**GIVEN ENTRIES**
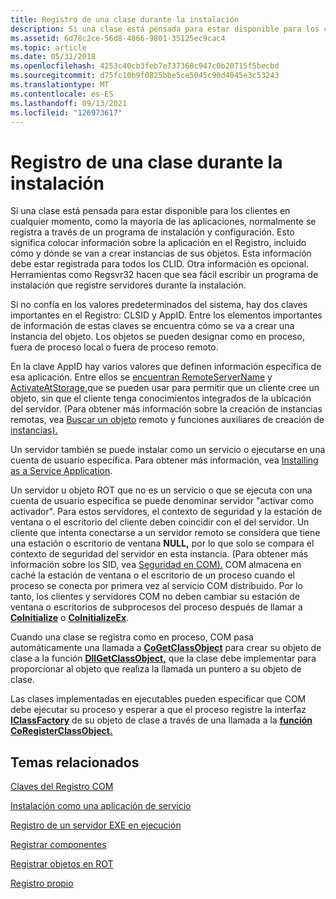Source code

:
 ```yaml
---
title: Registro de una clase durante la instalación
description: Si una clase está pensada para estar disponible para los clientes en cualquier momento, como la mayoría de las aplicaciones, normalmente se registra a través de un programa de instalación y configuración.
ms.assetid: 6d78c2ce-56d8-4866-9801-35125ec9cac4
ms.topic: article
ms.date: 05/31/2018
ms.openlocfilehash: 4253c40cb3feb7e737368c947c0b20715f5becbd
ms.sourcegitcommit: d75fc10b9f0825bbe5ce5045c90d4045e3c53243
ms.translationtype: MT
ms.contentlocale: es-ES
ms.lasthandoff: 09/13/2021
ms.locfileid: "126973617"
---
```

# <a name="registering-a-class-at-installation"></a>Registro de una clase durante la instalación

Si una clase está pensada para estar disponible para los clientes en cualquier momento, como la mayoría de las aplicaciones, normalmente se registra a través de un programa de instalación y configuración. Esto significa colocar información sobre la aplicación en el Registro, incluido cómo y dónde se van a crear instancias de sus objetos. Esta información debe estar registrada para todos los CLID. Otra información es opcional. Herramientas como Regsvr32 hacen que sea fácil escribir un programa de instalación que registre servidores durante la instalación.

Si no confía en los valores predeterminados del sistema, hay dos claves importantes en el Registro: CLSID y AppID. Entre los elementos importantes de información de estas claves se encuentra cómo se va a crear una instancia del objeto. Los objetos se pueden designar como en proceso, fuera de proceso local o fuera de proceso remoto.

En la clave AppID hay varios valores que definen información específica de esa aplicación. Entre ellos se [encuentran RemoteServerName](remoteservername.md) y [ActivateAtStorage,](activateatstorage.md)que se pueden usar para permitir que un cliente cree un objeto, sin que el cliente tenga conocimientos integrados de la ubicación del servidor. (Para obtener más información sobre la creación de instancias remotas, vea [Buscar un objeto](locating-a-remote-object.md) remoto y funciones auxiliares de creación de [instancias).](instance-creation-helper-functions.md)

Un servidor también se puede instalar como un servicio o ejecutarse en una cuenta de usuario específica. Para obtener más información, vea [Installing as a Service Application](installing-as-a-service-application.md).

Un servidor u objeto ROT que no es un servicio o que se ejecuta con una cuenta de usuario específica se puede denominar servidor "activar como activador". Para estos servidores, el contexto de seguridad y la estación de ventana o el escritorio del cliente deben coincidir con el del servidor. Un cliente que intenta conectarse a un servidor remoto se considera que tiene una estación o escritorio de ventana **NULL,** por lo que solo se compara el contexto de seguridad del servidor en esta instancia. (Para obtener más información sobre los SID, vea [Seguridad en COM).](security-in-com.md) COM almacena en caché la estación de ventana o el escritorio de un proceso cuando el proceso se conecta por primera vez al servicio COM distribuido. Por lo tanto, los clientes y servidores COM no deben cambiar su estación de ventana o escritorios de subprocesos del proceso después de llamar a [**CoInitialize**](/windows/desktop/api/Objbase/nf-objbase-coinitialize) o [**CoInitializeEx**](/windows/desktop/api/combaseapi/nf-combaseapi-coinitializeex).

Cuando una clase se registra como en proceso, COM pasa automáticamente una llamada a [**CoGetClassObject**](/windows/desktop/api/combaseapi/nf-combaseapi-cogetclassobject) para crear su objeto de clase a la función [**DllGetClassObject,**](/windows/desktop/api/combaseapi/nf-combaseapi-dllgetclassobject) que la clase debe implementar para proporcionar al objeto que realiza la llamada un puntero a su objeto de clase.

Las clases implementadas en ejecutables pueden especificar que COM debe ejecutar su proceso y esperar a que el proceso registre la interfaz [**IClassFactory**](/windows/win32/api/unknwn/nn-unknwn-iclassfactory) de su objeto de clase a través de una llamada a la [**función CoRegisterClassObject.**](/windows/desktop/api/combaseapi/nf-combaseapi-coregisterclassobject)

## <a name="related-topics"></a>Temas relacionados

<dl> <dt>

[Claves del Registro COM](com-registry-keys.md)
</dt> <dt>

[Instalación como una aplicación de servicio](installing-as-a-service-application.md)
</dt> <dt>

[Registro de un servidor EXE en ejecución](registering-a-running-exe-server.md)
</dt> <dt>

[Registrar componentes](registering-components.md)
</dt> <dt>

[Registrar objetos en ROT](registering-objects-in-the-rot.md)
</dt> <dt>

[Registro propio](self-registration.md)
</dt> </dl>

**PROMPT**
Copy out each line carrying the string "installing" from the data.

**WORKED SOLUTION**
Un servidor también se puede instalar como un servicio o ejecutarse en una cuenta de usuario específica. Para obtener más información, vea [Installing as a Service Application](installing-as-a-service-application.md).
[Instalación como una aplicación de servicio](installing-as-a-service-application.md)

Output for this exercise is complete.